Monday, April 16, 2012

totally rollercoaster ride for my emotions today...

was so happy... then totally dropped sooooo low... it just only a meet up, i have no idea why i felt so ecstatic, and similarly i dunno why i feel so depressed now...

fail...

I really dunno why she has this kind of powers over me... There's no wrong that she can do... And I feel all weak and lost and lonely when she's to around...


Without her everything seems pointless... I always thought I'm not someone like this, but this time round, I have been proven absolutely wrong... I'm still a emotional fuck after all... My actions, my feelings, my thoughts are all been guided by my emotions... And u know what's the worse (or maybe it's the best?)... My emotions are all controlled by her...

Fail...

But the most important thing, I actually dun mind her having this kind of powers over me... Haha, the irony of it all...

Sunday, April 15, 2012

Mmm when is this period going to end? It's really killing me... The distance between us is so unbearable... Yes even though we are messaging everyday, yet it's not enough... I wanna be able to see u, hold u, smell u... When...

Saturday, April 14, 2012

It's raining... And somehow things are getting slightly better... Mmmmm that's good right?

So Friday the 13 was bad... But Saturday the 14 was even worse... Started off like crap, dun see how it can actually turn out better... It prob can take a turn for the worst, and judging by my damn luck, and my current freaking streak of doing the wrong things, it will get worse...


I shall wait and see...

So I guessed I have been given the marching orders...


But the damn thing is that we have done so much together, we have spend so much time together, now I dunno how to lead my own life... That is why I did the things I did last night... I dunno what to do anymore...

Now all I can think of doing is just lying on my bed... Dun even feel like eating... I dunno what to do! I dunno whee to go! I dun even feel like meeting people at all... This is damn bad...

Yay I have messed up again... I managed to turn a wonderful gesture into something which now appears to be a fucking bad move... I'm good... How did I even accomplish it?

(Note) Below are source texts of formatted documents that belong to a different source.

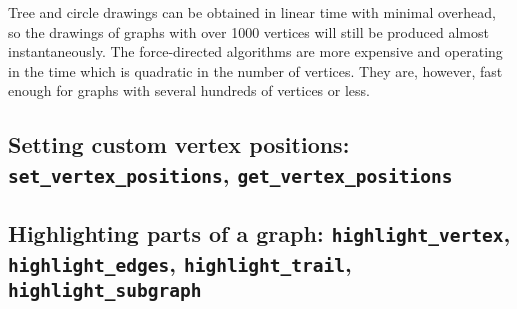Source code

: \documentclass[a4paper,11pt]{article}
\begin{document}
Tree and circle drawings can be obtained in linear time with minimal overhead, so the drawings of graphs with over 1000 vertices will still be produced almost instantaneously. The force-directed algorithms are more expensive and operating in the time which is quadratic in the number of vertices. They are, however, fast enough for graphs with several hundreds of vertices or less.

\subsection{Setting custom vertex positions: {\tt set\_vertex\_positions}, {\tt get\_vertex\_positions}}

\subsection{Highlighting parts of a graph: {\tt highlight\_vertex}, {\tt highlight\_edges}, {\tt highlight\_trail}, {\tt highlight\_subgraph}}
\end{document}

No fucking idea....

Friday, April 13, 2012

its been ages... but dunno where to vent all these frustrations... so hopefully no one is reading...

all these sucks...

i dunno what im supposed to do now...

wait?

let go?

am i just dumb and being a hopelessly hopeful?

crap...

Wednesday, November 11, 2009

woah...

woah... its been exactly nine months since my last entry...

and im just feeling so bored, so tired, so sick of studying and tat explains why im back blogging again...

crap... no motivation... exams are like one week away and i totally not in the mood to study... its my second last sem already... but still no motivation... NOOOOOOO!!!